Let $G=\langle a \rangle$, $o(G)=12$ be a cyclic group, then $T:G \to G$ s.t. $T(x)=x^3$ is not an automorphism 
Let $G=\langle a \rangle$, $o(G)=12$ be a cyclic group, then $T:G \to G$ s.t. $T(x)=x^3$ is not an automorphism.

I know $T$ is not an automorphism, and I have seen proofs where $T$ is not 1-1. But here is my attempt with another approach:
Let $G=\langle a \rangle$.  $T$ is not an automorphism of $G$ since there is no $x \in G$ s.t. $T(x)=a^5$. That is, if $x = a^i$ for some integer $i$, then $T(x) = a^{3i}$. So $a^{3i}=a^5$, but there is no integer $i$ for this to be possible.
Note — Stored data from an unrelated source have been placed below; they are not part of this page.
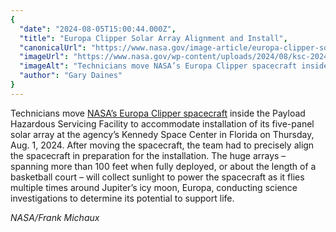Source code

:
 ```yaml
---
{
  "date": "2024-08-05T15:00:44.000Z",
  "title": "Europa Clipper Solar Array Alignment and Install",
  "canonicalUrl": "https://www.nasa.gov/image-article/europa-clipper-solar-array-alignment-and-install/",
  "imageUrl": "https://www.nasa.gov/wp-content/uploads/2024/08/ksc-20240801-ph-fmx01-0023orig.jpg",
  "imageAlt": "Technicians move NASA’s Europa Clipper spacecraft inside the Payload Hazardous Servicing Facility to accommodate installation of its five-panel solar array at the agency’s Kennedy Space Center in Florida.",
  "author": "Gary Daines"
}
---
```


Technicians move [NASA’s Europa Clipper spacecraft](https://science.nasa.gov/mission/europa-clipper/) inside the Payload Hazardous Servicing Facility to accommodate installation of its five-panel solar array at the agency’s Kennedy Space Center in Florida on Thursday, Aug. 1, 2024. After moving the spacecraft, the team had to precisely align the spacecraft in preparation for the installation. The huge arrays – spanning more than 100 feet when fully deployed, or about the length of a basketball court – will collect sunlight to power the spacecraft as it flies multiple times around Jupiter’s icy moon, Europa, conducting science investigations to determine its potential to support life.

_NASA/Frank Michaux_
So $T$ is not onto, hence, not an automorphism.
Is my argument correct?
 A: Yes.  But you should prove it.  You must show $3i+12k=5$ has no solution.  This is a linear diophantine equation.  It's true there are no solutions, since $\operatorname{gcd}(12,3)=3\nmid 5$.
Here's an alternate proof, using a basic fact about cyclic groups: $|a^3|=12/\operatorname{gcd}(3,12)=4$.  Thus the image only has order $4$, and the map is not surjective.
A: For a cyclic group of order $n$, the $k$th power map is an automorphism if and only if $\gcd(k,n)=1$. In particular, since $3$ and $12$ are not relatively prime, cubing on a cyclic group of order $12$ is not an automorphism.
Either showing the failure of injectivity or of surjectivity is sufficient to conclude that an endomorphism is not an automorphism. For example, $a^4$ is a non-identity element that cubes to the identity, showing that injectivity fails. On the other hand, $a$ itself is not a cube, showing that surjectivity also fails.
For endomorphisms of finite groups, injectivity and surjectivity are actually equivalent to each other. Possibly infinite groups for which surjective endomorphisms are also injective are called "Hopfian groups", while those for which injective endomorphisms are also surjective are called "co-Hopfian groups". In particular, a cyclic group of order $12$, like any other finite group, is both Hopfian and co-Hopfian.